In the mid-1980's I taught 5th and 6th graders how to use early home computers - we had a lab of about 25 Radio Shack Color Computers - CoCo's for short. We built the labs before there were even floppy drives for the computers - you loaded and saved software on standard Radio Shack cassette tape players.

At one time we networked the lab- twenty-five wires all running into a "network box" with a single tape recorder providing the feed. All of the kids would type "load" into their computers and press enter, then I'd turn on the tape player and broadcast the program I wanted them to use.

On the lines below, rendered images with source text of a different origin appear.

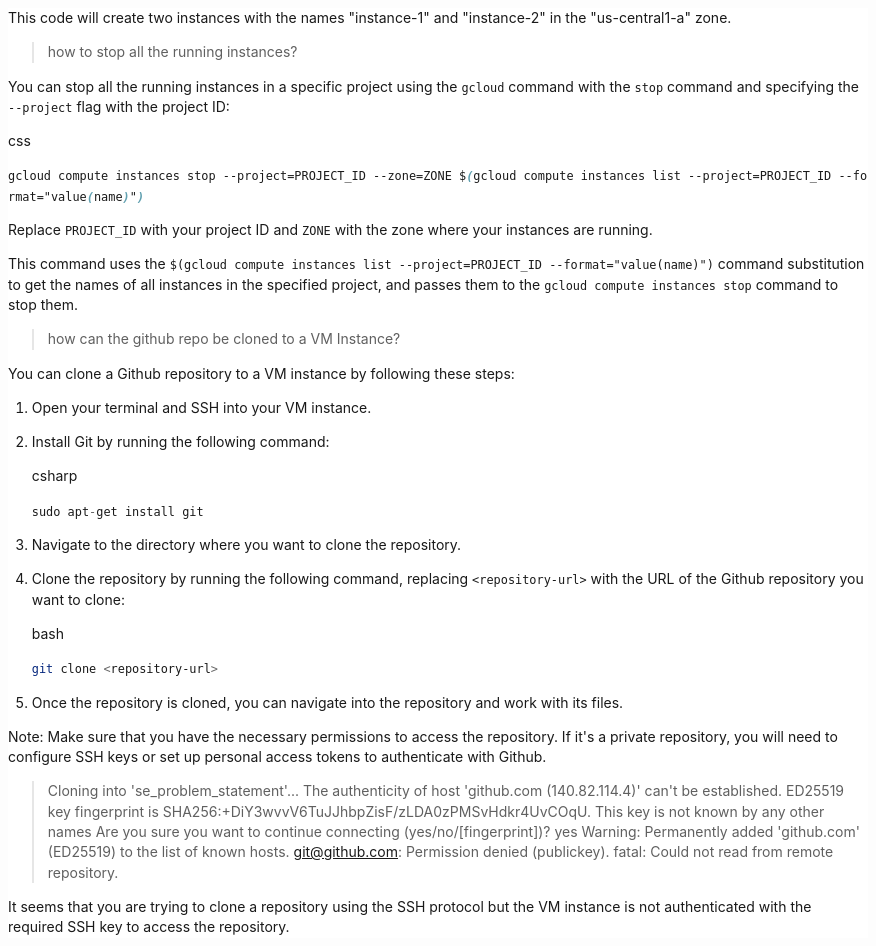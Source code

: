 This code will create two instances with the names "instance-1" and "instance-2" in the "us-central1-a" zone.

> how to stop all the running instances?

You can stop all the running instances in a specific project using the `gcloud` command with the `stop` command and specifying the `--project` flag with the project ID:

css

```css
gcloud compute instances stop --project=PROJECT_ID --zone=ZONE $(gcloud compute instances list --project=PROJECT_ID --format="value(name)")
```

Replace `PROJECT_ID` with your project ID and `ZONE` with the zone where your instances are running.

This command uses the `$(gcloud compute instances list --project=PROJECT_ID --format="value(name)")` command substitution to get the names of all instances in the specified project, and passes them to the `gcloud compute instances stop` command to stop them.

> how can the github repo be cloned to a VM Instance?

You can clone a Github repository to a VM instance by following these steps:

1.  Open your terminal and SSH into your VM instance.
2.  Install Git by running the following command:
    
    csharp
    
    ```csharp
    sudo apt-get install git
    ```
    
3.  Navigate to the directory where you want to clone the repository.
4.  Clone the repository by running the following command, replacing `<repository-url>` with the URL of the Github repository you want to clone:
    
    bash
    
    ```bash
    git clone <repository-url>
    ```
    
5.  Once the repository is cloned, you can navigate into the repository and work with its files.

Note: Make sure that you have the necessary permissions to access the repository. If it's a private repository, you will need to configure SSH keys or set up personal access tokens to authenticate with Github.

> Cloning into 'se\_problem\_statement'... The authenticity of host 'github.com (140.82.114.4)' can't be established. ED25519 key fingerprint is SHA256:+DiY3wvvV6TuJJhbpZisF/zLDA0zPMSvHdkr4UvCOqU. This key is not known by any other names Are you sure you want to continue connecting (yes/no/\[fingerprint\])? yes Warning: Permanently added 'github.com' (ED25519) to the list of known hosts. git@github.com: Permission denied (publickey). fatal: Could not read from remote repository.

It seems that you are trying to clone a repository using the SSH protocol but the VM instance is not authenticated with the required SSH key to access the repository.
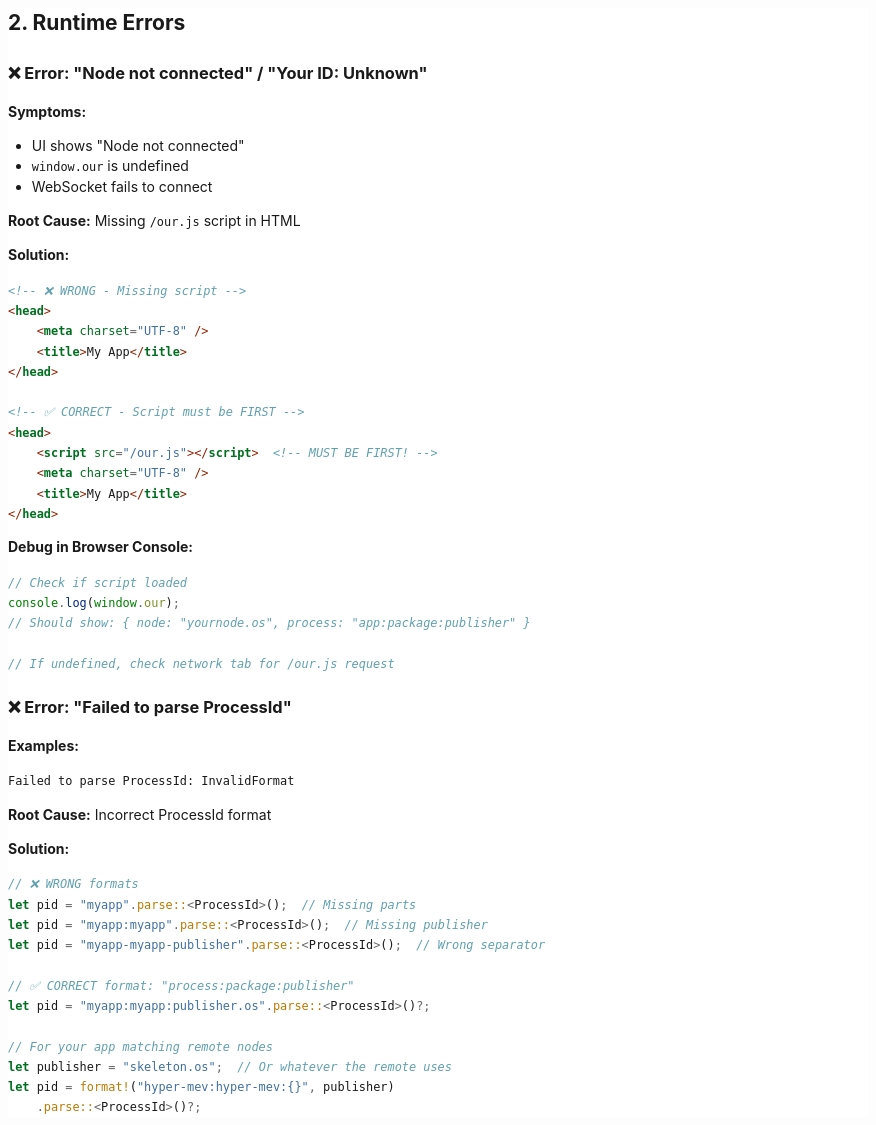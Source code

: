 
## 2. Runtime Errors

### ❌ Error: "Node not connected" / "Your ID: Unknown"

**Symptoms:**
- UI shows "Node not connected"
- `window.our` is undefined
- WebSocket fails to connect

**Root Cause:** Missing `/our.js` script in HTML

**Solution:**
```html
<!-- ❌ WRONG - Missing script -->
<head>
    <meta charset="UTF-8" />
    <title>My App</title>
</head>

<!-- ✅ CORRECT - Script must be FIRST -->
<head>
    <script src="/our.js"></script>  <!-- MUST BE FIRST! -->
    <meta charset="UTF-8" />
    <title>My App</title>
</head>
```

**Debug in Browser Console:**
```javascript
// Check if script loaded
console.log(window.our);
// Should show: { node: "yournode.os", process: "app:package:publisher" }

// If undefined, check network tab for /our.js request
```

### ❌ Error: "Failed to parse ProcessId"

**Examples:**
```
Failed to parse ProcessId: InvalidFormat
```

**Root Cause:** Incorrect ProcessId format

**Solution:**
```rust
// ❌ WRONG formats
let pid = "myapp".parse::<ProcessId>();  // Missing parts
let pid = "myapp:myapp".parse::<ProcessId>();  // Missing publisher
let pid = "myapp-myapp-publisher".parse::<ProcessId>();  // Wrong separator

// ✅ CORRECT format: "process:package:publisher"
let pid = "myapp:myapp:publisher.os".parse::<ProcessId>()?;

// For your app matching remote nodes
let publisher = "skeleton.os";  // Or whatever the remote uses
let pid = format!("hyper-mev:hyper-mev:{}", publisher)
    .parse::<ProcessId>()?;
```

I can still remember my first drive - a 5 1/4" floppy drive with removable floppy discs that would hold about 250K on them. I paid about $495 (1985 dollars?) for it and thought I'd died and gone to heaven. The discs failed often and easily, but it was so much faster and held so much more software than the silly tape drives.

Below is a generic picture I ran across of some kids with the CoCo's, and below that is some info I grabbed off of Wikipedia about the computers.

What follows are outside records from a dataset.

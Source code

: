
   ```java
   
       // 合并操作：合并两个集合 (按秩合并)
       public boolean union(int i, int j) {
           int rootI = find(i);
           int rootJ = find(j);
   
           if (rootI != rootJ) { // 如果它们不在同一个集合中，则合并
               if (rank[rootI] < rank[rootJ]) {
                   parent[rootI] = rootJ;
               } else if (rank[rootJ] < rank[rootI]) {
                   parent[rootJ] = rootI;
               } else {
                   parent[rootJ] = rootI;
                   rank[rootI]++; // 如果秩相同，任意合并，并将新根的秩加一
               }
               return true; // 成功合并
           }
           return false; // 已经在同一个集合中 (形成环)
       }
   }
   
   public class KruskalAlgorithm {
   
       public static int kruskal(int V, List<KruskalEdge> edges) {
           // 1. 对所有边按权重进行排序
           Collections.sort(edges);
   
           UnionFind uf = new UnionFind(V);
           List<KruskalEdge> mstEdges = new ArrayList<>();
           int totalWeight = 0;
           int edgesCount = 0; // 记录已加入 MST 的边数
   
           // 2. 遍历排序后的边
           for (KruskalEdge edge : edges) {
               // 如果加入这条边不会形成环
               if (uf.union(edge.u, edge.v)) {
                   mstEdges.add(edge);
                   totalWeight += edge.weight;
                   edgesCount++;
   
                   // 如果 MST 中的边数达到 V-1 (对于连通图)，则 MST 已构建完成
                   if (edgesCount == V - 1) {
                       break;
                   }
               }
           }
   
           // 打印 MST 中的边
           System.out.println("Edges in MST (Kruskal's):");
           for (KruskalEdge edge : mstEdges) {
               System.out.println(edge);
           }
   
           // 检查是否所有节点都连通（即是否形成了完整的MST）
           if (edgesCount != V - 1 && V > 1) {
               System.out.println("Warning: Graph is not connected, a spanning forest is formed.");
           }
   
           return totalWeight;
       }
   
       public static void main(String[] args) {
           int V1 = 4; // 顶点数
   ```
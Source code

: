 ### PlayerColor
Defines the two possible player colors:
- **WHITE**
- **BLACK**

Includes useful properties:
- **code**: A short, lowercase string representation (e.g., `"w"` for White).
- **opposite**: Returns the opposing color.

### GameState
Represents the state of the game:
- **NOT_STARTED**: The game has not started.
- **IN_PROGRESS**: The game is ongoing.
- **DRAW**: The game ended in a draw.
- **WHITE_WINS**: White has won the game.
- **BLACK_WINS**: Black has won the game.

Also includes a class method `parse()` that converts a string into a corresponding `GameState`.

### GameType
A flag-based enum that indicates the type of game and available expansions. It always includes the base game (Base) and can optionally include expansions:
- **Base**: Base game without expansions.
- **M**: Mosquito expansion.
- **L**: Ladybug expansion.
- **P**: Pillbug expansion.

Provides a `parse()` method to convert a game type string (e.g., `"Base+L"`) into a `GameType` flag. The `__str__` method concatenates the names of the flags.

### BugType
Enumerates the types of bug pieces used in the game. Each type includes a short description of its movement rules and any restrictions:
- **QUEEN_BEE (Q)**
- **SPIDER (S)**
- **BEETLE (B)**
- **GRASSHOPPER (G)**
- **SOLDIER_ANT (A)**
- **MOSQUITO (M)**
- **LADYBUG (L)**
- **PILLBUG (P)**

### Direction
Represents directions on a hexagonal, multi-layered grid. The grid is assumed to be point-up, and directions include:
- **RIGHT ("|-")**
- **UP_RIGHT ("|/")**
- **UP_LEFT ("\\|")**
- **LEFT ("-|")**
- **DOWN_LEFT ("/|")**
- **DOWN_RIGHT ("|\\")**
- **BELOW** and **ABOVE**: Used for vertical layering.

The Radio Shack TRS-80 Color Computer (also called Tandy Color Computer, or CoCo) was a home computer launched in 1980. Despite the name, the "Color Computer" was a radical departure from earlier TRS-80 Models - in particular it had a Motorola 6809E processor, rather than the TRS-80's Zilog Z80.

The Motorola 6809E was a very advanced processor, but was correspondingly more expensive than other more popular microprocessors. Competing machines such as the Commodore VIC-20, the Commodore 64, the Atari 400, and the Atari 800 were designed around a combination of the much cheaper MOS 6502, itself essentially a clone of the Motorola 6800, paired with dedicated sound and graphics chips and were much more commercially successful in the 1980s home computer market. Steve Wozniak once commented that the 6502 was 1/4 the price of the Motorola 6800 when the original Apple was being developed in the late 70s. By 1986 prices for 8 bit processors had dropped dramatically from the late 70s, but the MC6809 was still just over twice the price of a MOS6502 (6809/6809E - $5.95; MOS6502 - $2.79). [1]

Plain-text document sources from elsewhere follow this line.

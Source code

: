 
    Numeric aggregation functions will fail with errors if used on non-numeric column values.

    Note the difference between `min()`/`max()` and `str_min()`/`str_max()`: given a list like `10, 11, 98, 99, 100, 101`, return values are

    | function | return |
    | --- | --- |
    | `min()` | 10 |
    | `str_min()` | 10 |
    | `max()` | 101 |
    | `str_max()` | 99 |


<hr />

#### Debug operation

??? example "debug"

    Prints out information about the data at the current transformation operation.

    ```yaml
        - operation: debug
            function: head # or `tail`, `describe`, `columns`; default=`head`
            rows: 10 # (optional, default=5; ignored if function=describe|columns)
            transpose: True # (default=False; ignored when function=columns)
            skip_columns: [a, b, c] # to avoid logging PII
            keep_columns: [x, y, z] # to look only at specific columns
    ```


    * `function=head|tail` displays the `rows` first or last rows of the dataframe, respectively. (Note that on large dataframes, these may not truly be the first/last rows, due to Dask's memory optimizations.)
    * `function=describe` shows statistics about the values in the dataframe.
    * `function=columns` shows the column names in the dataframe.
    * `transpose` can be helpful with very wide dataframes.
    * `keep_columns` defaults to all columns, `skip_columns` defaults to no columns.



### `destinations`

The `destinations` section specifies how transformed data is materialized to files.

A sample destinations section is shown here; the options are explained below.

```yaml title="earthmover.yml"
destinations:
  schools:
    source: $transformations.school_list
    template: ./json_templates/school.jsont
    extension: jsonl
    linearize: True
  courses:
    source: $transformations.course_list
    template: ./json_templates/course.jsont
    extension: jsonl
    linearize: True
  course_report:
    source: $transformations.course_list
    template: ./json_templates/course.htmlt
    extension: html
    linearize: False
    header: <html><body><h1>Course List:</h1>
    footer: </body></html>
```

The Tandy Color Computer line started in 1980 with what is now called the CoCo1 and ended in 1991 with the more powerful yet similar CoCo 3. It was one of the more powerful 8 bit computers of its day and used more standard peripherals than other maker's, who seemed to rely on peripheral sales to make up for low computer costs. All three CoCo models maintained a very high level of software and hardware compatibility, with few programs written for the older model not running on the newer. The same can't be said in the reverse due to the greater capabilities of newer models, obviously. The death knell of the CoCo was the advent of lower cost IBM PC clones, the same executioner of other members of the home computer genre.

The CoCo lacked some of the graphics and sound capabilities of other home computers, but made up for it in computing power and ease of programming in BASIC. Combined with the versatile BASIC, the robust, easy to interface to design, has long made it an experimenters favorite.